Given the forthcoming development of a city-wide rapid transit system linking the outer edges of Mumbai to its core, the programmatic departure point of the project will be twofold: the provision of facilities which can facilitate the reincorporation of displaced urban migrants from the city fringes to the core, as well as a new seat of city governance. Can the development of an urban project deploy formal strategies of public structure which allow for localized tactical intervention? Is it possible to create a framework for the co-existence of Mumbai’s seemingly bipolar formal and informal economic spheres? The goal of such a system is to create a constructive stage for civic exchange within the city, one that engages Mumbai’s many socio-economic territories while providing a robust public structure to withstand trends of destructive privatized development.
3 Comments
now i'm MUCH more interested. still some refining that can happen, but i think you'll get there as the idea gets leaner and more directed, as you start answering some of the questions you ask here.

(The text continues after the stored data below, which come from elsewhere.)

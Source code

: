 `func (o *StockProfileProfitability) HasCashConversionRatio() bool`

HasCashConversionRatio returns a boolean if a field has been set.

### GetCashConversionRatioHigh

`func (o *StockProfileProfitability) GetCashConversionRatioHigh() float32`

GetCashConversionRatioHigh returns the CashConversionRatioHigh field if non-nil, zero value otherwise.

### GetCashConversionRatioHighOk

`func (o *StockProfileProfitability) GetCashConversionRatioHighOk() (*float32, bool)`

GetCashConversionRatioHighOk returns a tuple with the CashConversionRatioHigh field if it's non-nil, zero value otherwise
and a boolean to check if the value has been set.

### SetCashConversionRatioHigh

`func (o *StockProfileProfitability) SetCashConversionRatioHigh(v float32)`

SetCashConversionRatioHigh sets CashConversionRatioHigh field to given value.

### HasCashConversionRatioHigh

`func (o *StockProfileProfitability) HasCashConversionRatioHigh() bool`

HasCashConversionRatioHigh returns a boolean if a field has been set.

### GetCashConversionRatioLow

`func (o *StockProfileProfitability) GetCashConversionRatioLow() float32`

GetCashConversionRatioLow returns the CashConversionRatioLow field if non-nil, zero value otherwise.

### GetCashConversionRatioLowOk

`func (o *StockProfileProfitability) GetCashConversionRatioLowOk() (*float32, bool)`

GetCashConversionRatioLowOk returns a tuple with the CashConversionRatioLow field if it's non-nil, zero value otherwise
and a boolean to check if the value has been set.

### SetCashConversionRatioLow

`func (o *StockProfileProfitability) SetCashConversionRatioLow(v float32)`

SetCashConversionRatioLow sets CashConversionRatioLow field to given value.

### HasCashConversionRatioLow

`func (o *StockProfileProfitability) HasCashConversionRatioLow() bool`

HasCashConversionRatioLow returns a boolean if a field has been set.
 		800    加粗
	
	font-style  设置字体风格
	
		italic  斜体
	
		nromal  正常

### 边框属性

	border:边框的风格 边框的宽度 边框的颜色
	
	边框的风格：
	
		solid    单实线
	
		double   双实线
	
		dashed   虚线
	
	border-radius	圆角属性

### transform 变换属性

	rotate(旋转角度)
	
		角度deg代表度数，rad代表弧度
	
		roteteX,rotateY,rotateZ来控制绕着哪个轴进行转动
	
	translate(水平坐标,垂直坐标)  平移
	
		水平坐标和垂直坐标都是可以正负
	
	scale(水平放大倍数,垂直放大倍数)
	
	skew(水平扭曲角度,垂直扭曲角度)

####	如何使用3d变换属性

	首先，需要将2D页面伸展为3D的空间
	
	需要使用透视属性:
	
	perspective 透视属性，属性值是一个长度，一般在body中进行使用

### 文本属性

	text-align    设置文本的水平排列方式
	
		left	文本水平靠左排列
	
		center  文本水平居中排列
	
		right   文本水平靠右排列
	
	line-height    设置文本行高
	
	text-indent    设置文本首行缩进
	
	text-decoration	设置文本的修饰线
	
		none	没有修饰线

one thing: i'd try to reframe some of the questions that can be answered "yes/no" with questions that suggest more discursive ways of answering them so that you don't end up at dead ends.
De Certau is certainly provocative. I wonder why he feels he can assert those claims so forcefully when evidence to the contrary is so readily available (think of the struggles of the opressed anywhere in the world; they do not tend to earmark space very forecefully, if at all; in the end they remain opressed except in special circumstances)...maybe he is wishing for something that does not exist? or he has examples? i do not know his writing and am mostly responding based on my exposure to world news...DOES he give examples where the opressed earmark space in special ways? i will have to read him now i think...

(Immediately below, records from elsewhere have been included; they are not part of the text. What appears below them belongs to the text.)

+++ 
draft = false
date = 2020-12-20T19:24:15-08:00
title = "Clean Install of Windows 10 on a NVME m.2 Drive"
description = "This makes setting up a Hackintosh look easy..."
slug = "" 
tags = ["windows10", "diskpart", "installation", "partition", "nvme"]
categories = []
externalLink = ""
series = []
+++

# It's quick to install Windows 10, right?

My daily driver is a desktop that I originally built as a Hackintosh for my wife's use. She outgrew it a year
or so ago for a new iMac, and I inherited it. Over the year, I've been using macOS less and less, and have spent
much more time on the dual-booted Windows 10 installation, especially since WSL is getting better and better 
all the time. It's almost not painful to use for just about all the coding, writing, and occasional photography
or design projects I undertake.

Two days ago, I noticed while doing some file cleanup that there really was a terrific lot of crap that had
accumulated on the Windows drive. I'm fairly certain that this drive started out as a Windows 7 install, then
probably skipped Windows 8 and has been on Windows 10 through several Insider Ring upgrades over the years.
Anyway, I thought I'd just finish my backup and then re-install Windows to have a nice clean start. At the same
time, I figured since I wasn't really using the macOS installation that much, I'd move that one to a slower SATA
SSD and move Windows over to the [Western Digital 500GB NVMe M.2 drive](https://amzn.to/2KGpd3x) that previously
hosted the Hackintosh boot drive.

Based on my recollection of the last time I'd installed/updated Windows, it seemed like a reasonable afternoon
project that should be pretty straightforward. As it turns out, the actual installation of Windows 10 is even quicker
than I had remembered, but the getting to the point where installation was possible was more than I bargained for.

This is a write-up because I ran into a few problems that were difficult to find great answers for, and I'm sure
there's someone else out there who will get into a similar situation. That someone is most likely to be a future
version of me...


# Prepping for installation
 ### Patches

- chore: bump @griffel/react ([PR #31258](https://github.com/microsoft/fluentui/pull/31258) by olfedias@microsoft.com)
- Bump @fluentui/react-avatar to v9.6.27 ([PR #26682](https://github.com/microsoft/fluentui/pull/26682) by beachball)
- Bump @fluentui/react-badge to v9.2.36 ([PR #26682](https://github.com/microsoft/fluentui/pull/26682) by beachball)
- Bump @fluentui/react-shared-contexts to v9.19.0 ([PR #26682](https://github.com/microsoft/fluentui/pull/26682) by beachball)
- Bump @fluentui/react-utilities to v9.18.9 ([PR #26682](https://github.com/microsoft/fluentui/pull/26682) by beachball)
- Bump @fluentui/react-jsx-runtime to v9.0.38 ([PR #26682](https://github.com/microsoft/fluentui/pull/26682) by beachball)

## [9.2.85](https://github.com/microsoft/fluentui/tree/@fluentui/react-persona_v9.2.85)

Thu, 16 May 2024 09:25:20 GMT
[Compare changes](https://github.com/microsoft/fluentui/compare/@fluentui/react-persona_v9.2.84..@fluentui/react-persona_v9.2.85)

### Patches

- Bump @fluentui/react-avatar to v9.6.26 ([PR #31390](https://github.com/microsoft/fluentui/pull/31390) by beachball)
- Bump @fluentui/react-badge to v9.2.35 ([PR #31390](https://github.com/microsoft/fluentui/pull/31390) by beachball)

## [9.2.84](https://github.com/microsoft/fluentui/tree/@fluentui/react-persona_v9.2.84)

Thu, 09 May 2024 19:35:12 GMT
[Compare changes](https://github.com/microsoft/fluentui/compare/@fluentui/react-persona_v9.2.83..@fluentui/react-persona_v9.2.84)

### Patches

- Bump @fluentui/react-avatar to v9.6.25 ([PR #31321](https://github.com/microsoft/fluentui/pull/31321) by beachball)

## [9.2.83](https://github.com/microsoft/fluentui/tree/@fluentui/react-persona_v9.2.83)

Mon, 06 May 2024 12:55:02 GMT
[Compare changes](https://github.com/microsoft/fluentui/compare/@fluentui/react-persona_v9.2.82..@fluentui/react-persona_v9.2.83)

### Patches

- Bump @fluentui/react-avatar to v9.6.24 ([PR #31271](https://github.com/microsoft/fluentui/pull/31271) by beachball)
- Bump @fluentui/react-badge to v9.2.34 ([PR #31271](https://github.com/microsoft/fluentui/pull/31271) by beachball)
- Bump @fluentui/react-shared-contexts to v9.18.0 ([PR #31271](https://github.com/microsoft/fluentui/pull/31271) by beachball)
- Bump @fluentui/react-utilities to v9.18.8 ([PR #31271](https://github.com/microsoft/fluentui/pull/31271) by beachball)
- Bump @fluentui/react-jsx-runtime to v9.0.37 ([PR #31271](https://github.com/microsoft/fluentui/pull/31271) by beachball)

anyway, the abstract is interstingly provocative.
it is too early perhaps, but i would be interested in reading about what strategies you will use, how they will be measured, and maybe identify the problems you will addres more explicitly. without that it will be hard to say you have achieved anything as the level of intent is so abstract. really almost anything you do could fit the bill as it stands.
very much looking forward to seeing where it will go.

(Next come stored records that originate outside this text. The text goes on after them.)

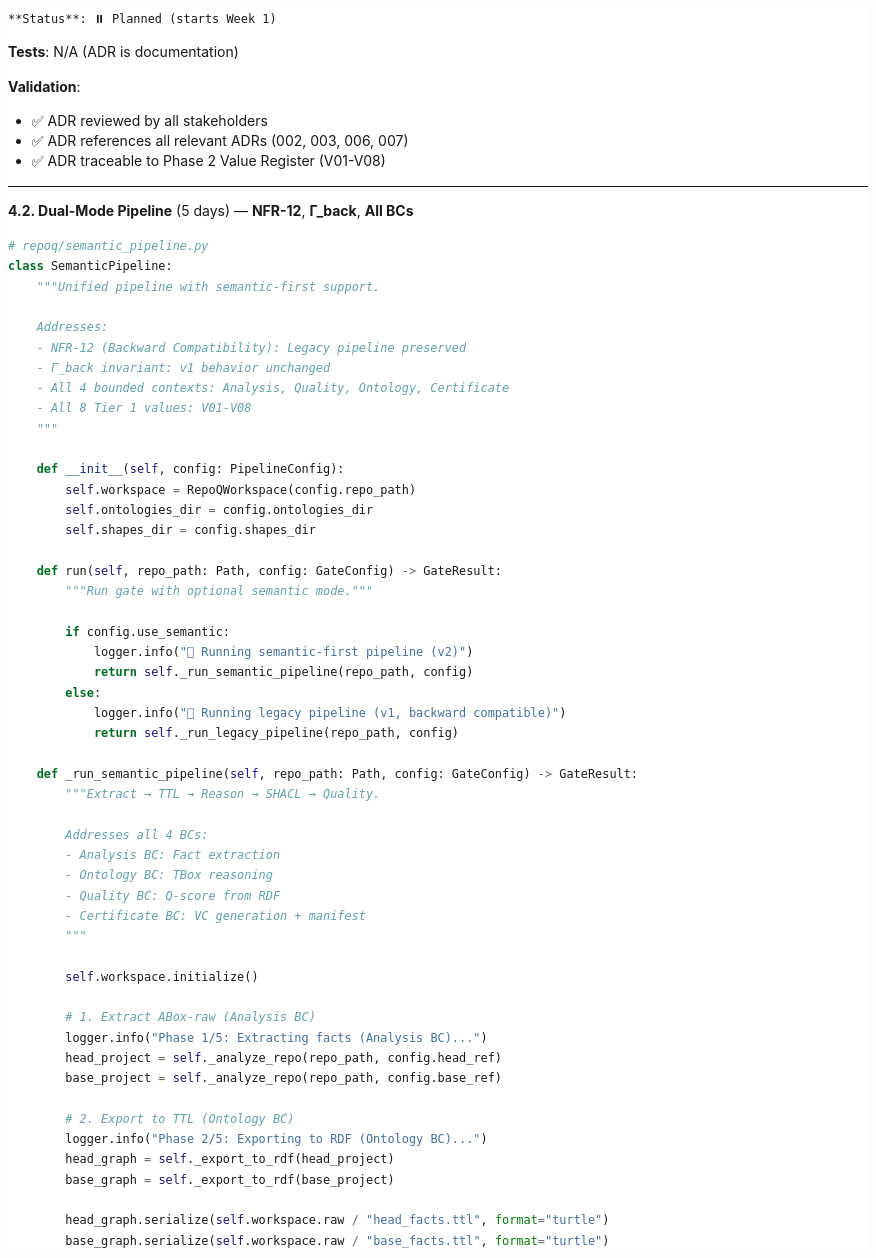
 ```
**Status**: ⏸️ Planned (starts Week 1)
```

**Tests**: N/A (ADR is documentation)

**Validation**:

- ✅ ADR reviewed by all stakeholders
- ✅ ADR references all relevant ADRs (002, 003, 006, 007)
- ✅ ADR traceable to Phase 2 Value Register (V01-V08)

---

**4.2. Dual-Mode Pipeline** (5 days) — **NFR-12**, **Γ_back**, **All BCs**

```python
# repoq/semantic_pipeline.py
class SemanticPipeline:
    """Unified pipeline with semantic-first support.
    
    Addresses:
    - NFR-12 (Backward Compatibility): Legacy pipeline preserved
    - Γ_back invariant: v1 behavior unchanged
    - All 4 bounded contexts: Analysis, Quality, Ontology, Certificate
    - All 8 Tier 1 values: V01-V08
    """
    
    def __init__(self, config: PipelineConfig):
        self.workspace = RepoQWorkspace(config.repo_path)
        self.ontologies_dir = config.ontologies_dir
        self.shapes_dir = config.shapes_dir
        
    def run(self, repo_path: Path, config: GateConfig) -> GateResult:
        """Run gate with optional semantic mode."""
        
        if config.use_semantic:
            logger.info("🔬 Running semantic-first pipeline (v2)")
            return self._run_semantic_pipeline(repo_path, config)
        else:
            logger.info("🚀 Running legacy pipeline (v1, backward compatible)")
            return self._run_legacy_pipeline(repo_path, config)
    
    def _run_semantic_pipeline(self, repo_path: Path, config: GateConfig) -> GateResult:
        """Extract → TTL → Reason → SHACL → Quality.
        
        Addresses all 4 BCs:
        - Analysis BC: Fact extraction
        - Ontology BC: TBox reasoning
        - Quality BC: Q-score from RDF
        - Certificate BC: VC generation + manifest
        """
        
        self.workspace.initialize()
        
        # 1. Extract ABox-raw (Analysis BC)
        logger.info("Phase 1/5: Extracting facts (Analysis BC)...")
        head_project = self._analyze_repo(repo_path, config.head_ref)
        base_project = self._analyze_repo(repo_path, config.base_ref)
        
        # 2. Export to TTL (Ontology BC)
        logger.info("Phase 2/5: Exporting to RDF (Ontology BC)...")
        head_graph = self._export_to_rdf(head_project)
        base_graph = self._export_to_rdf(base_project)
        
        head_graph.serialize(self.workspace.raw / "head_facts.ttl", format="turtle")
        base_graph.serialize(self.workspace.raw / "base_facts.ttl", format="turtle")
```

yeah, i have identified those problems, and am in the process of hammering them out in the form of a more detailed project brief. In the interest of succinctness i glossed over the details of those aspects in order to get the main idea of the proposal out in the open.
What DeCerteau describes is more or less an ideal form, but I feel that the general idea it discusses is its main value, at least, for this study. Also, its important to note that De Certeau's big idea - that is, the strategy and the tactic - isn't exactly describing resistance in terms of "le resistance" - but rather, the practices of everyday life that attempt to make habitable spaces within imposed orders.
Arjun Appadurai brings up something very close to this in his discussion of the "illusion of permanence," regarding practices of inhabitation and information gathering by the urban poor in Mumbai. Check out Perspecta #34 for an interview regarding the subject.